* [The task] Every entry below has to appear again in your reply, word for word, but no picture may.

Records provided START

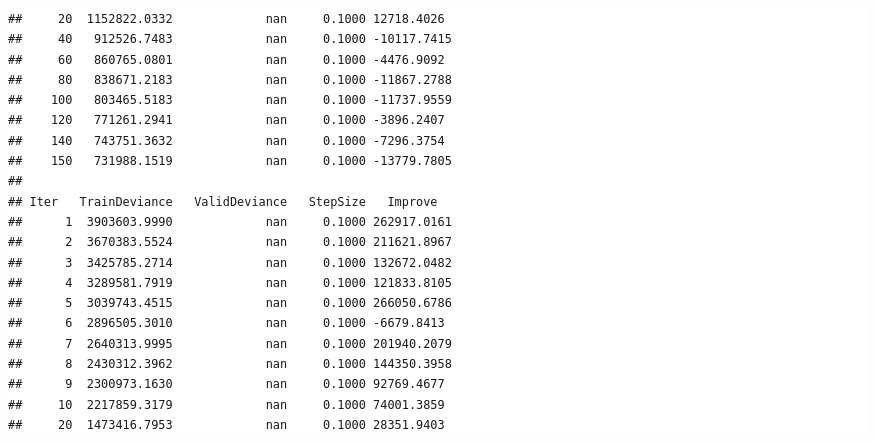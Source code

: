     ##     20  1152822.0332             nan     0.1000 12718.4026
    ##     40   912526.7483             nan     0.1000 -10117.7415
    ##     60   860765.0801             nan     0.1000 -4476.9092
    ##     80   838671.2183             nan     0.1000 -11867.2788
    ##    100   803465.5183             nan     0.1000 -11737.9559
    ##    120   771261.2941             nan     0.1000 -3896.2407
    ##    140   743751.3632             nan     0.1000 -7296.3754
    ##    150   731988.1519             nan     0.1000 -13779.7805
    ## 
    ## Iter   TrainDeviance   ValidDeviance   StepSize   Improve
    ##      1  3903603.9990             nan     0.1000 262917.0161
    ##      2  3670383.5524             nan     0.1000 211621.8967
    ##      3  3425785.2714             nan     0.1000 132672.0482
    ##      4  3289581.7919             nan     0.1000 121833.8105
    ##      5  3039743.4515             nan     0.1000 266050.6786
    ##      6  2896505.3010             nan     0.1000 -6679.8413
    ##      7  2640313.9995             nan     0.1000 201940.2079
    ##      8  2430312.3962             nan     0.1000 144350.3958
    ##      9  2300973.1630             nan     0.1000 92769.4677
    ##     10  2217859.3179             nan     0.1000 74001.3859
    ##     20  1473416.7953             nan     0.1000 28351.9403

Records provided END

* [Solution for this problem]
Source code

:     ##     20  1152822.0332             nan     0.1000 12718.4026
    ##     40   912526.7483             nan     0.1000 -10117.7415
    ##     60   860765.0801             nan     0.1000 -4476.9092
    ##     80   838671.2183             nan     0.1000 -11867.2788
    ##    100   803465.5183             nan     0.1000 -11737.9559
    ##    120   771261.2941             nan     0.1000 -3896.2407
    ##    140   743751.3632             nan     0.1000 -7296.3754
    ##    150   731988.1519             nan     0.1000 -13779.7805
    ## 
    ## Iter   TrainDeviance   ValidDeviance   StepSize   Improve
    ##      1  3903603.9990             nan     0.1000 262917.0161
    ##      2  3670383.5524             nan     0.1000 211621.8967
    ##      3  3425785.2714             nan     0.1000 132672.0482
    ##      4  3289581.7919             nan     0.1000 121833.8105
    ##      5  3039743.4515             nan     0.1000 266050.6786
    ##      6  2896505.3010             nan     0.1000 -6679.8413
    ##      7  2640313.9995             nan     0.1000 201940.2079
    ##      8  2430312.3962             nan     0.1000 144350.3958
    ##      9  2300973.1630             nan     0.1000 92769.4677
    ##     10  2217859.3179             nan     0.1000 74001.3859
    ##     20  1473416.7953             nan     0.1000 28351.9403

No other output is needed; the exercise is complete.